The stromal-tumor amplifying STC1-Notch1 feedforward signal promotes the stemness of hepatocellular carcinoma

Abstract Background Cancer associated fibroblasts (CAFs), an important component of the tumor microenvironment (TME), play crucial roles in tumor stemness. Stanniocalcin-1 (STC1) was found secreted by CAFs in various cancers, but its main source and its role in hepatocellular carcinoma (HCC) was still unclear. Methods The serum and intracellular expression levels of STC1 were detected by ELISA and western blot. The role of CAFs-derived STC1 in HCC stemness was probed by sphere formation, sorafenib resistance, colony formation, and transwell migration and invasion assays in vitro and orthotopic liver xenograft tumor model in vivo. An HCC tissue microarray containing 72 samples was used to identify the STC1 and the Notch1 in HCC tissues. Co-immunoprecipitation (CoIP) and dual-luciferase reporter assay were performed to further explore the underlying mechanisms. ELISA assays were used to detect the serum concentration of STC1 in HCC patients.

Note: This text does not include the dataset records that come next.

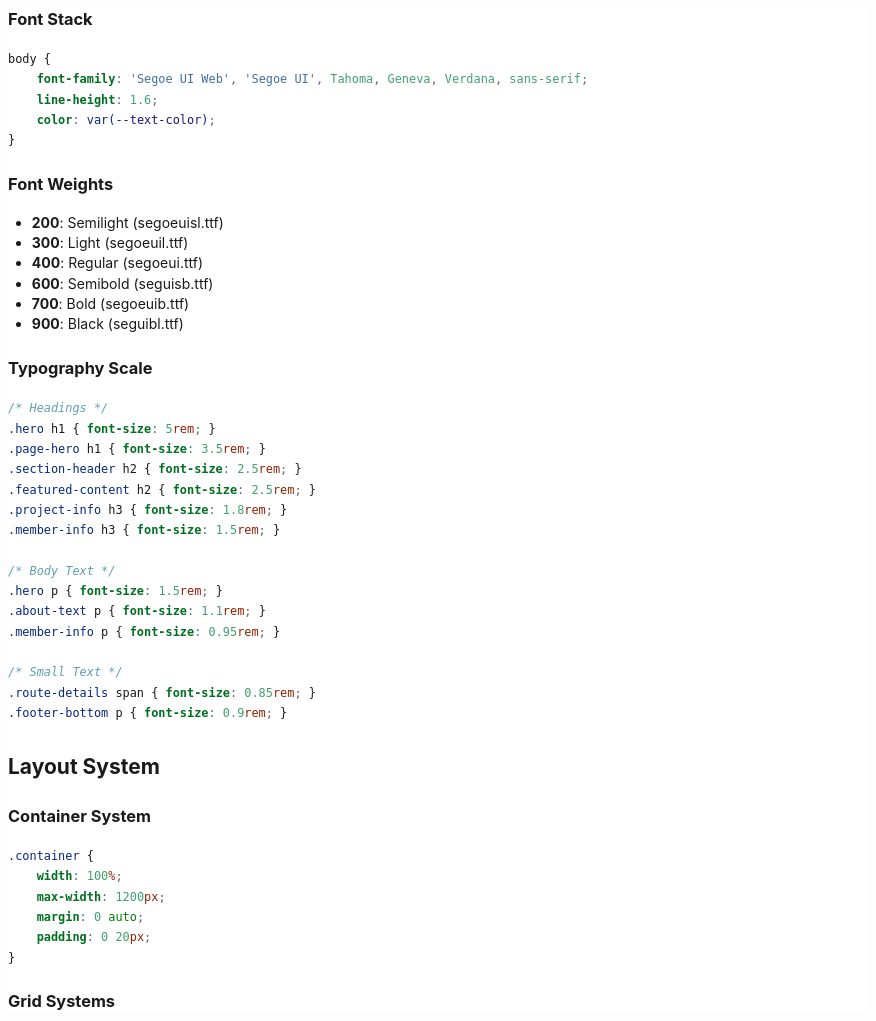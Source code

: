 ### Font Stack
```css
body {
    font-family: 'Segoe UI Web', 'Segoe UI', Tahoma, Geneva, Verdana, sans-serif;
    line-height: 1.6;
    color: var(--text-color);
}
```

### Font Weights
- **200**: Semilight (segoeuisl.ttf)
- **300**: Light (segoeuil.ttf)
- **400**: Regular (segoeui.ttf)
- **600**: Semibold (seguisb.ttf)
- **700**: Bold (segoeuib.ttf)
- **900**: Black (seguibl.ttf)

### Typography Scale
```css
/* Headings */
.hero h1 { font-size: 5rem; }
.page-hero h1 { font-size: 3.5rem; }
.section-header h2 { font-size: 2.5rem; }
.featured-content h2 { font-size: 2.5rem; }
.project-info h3 { font-size: 1.8rem; }
.member-info h3 { font-size: 1.5rem; }

/* Body Text */
.hero p { font-size: 1.5rem; }
.about-text p { font-size: 1.1rem; }
.member-info p { font-size: 0.95rem; }

/* Small Text */
.route-details span { font-size: 0.85rem; }
.footer-bottom p { font-size: 0.9rem; }
```

## Layout System

### Container System
```css
.container {
    width: 100%;
    max-width: 1200px;
    margin: 0 auto;
    padding: 0 20px;
}
```

### Grid Systems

Results We demonstrated that CAFs were the main source of STC1 in HCC and that CAFs-derived STC1 promoted HCC stemness through the activation of the Notch signaling pathway. In HCC patients, the expression of STC1 was positively correlated with poor prognosis and the Nocth1 expression. Co-IP assay showed that STC1 directly bound to Notch1 receptors to activate the Notch signaling pathway, thereby promoting the stemness of HCC. Our data further demonstrated that STC1 was a direct transcriptional target of CSL in HCC cells. Furthermore, ELISA revealed that the serum STC1 concentration was higher in patients with advanced liver cancer than patients with early liver cancer. Conclusions CAFs-derived STC1 promoted HCC stemness via the Notch signaling pathway. STC1 might serve as a potential biomarker for the prognostic assessment of HCC, and the stromal-tumor amplifying STC1-Notch1 feedforward signal could provide an effective therapeutic target for HCC patients.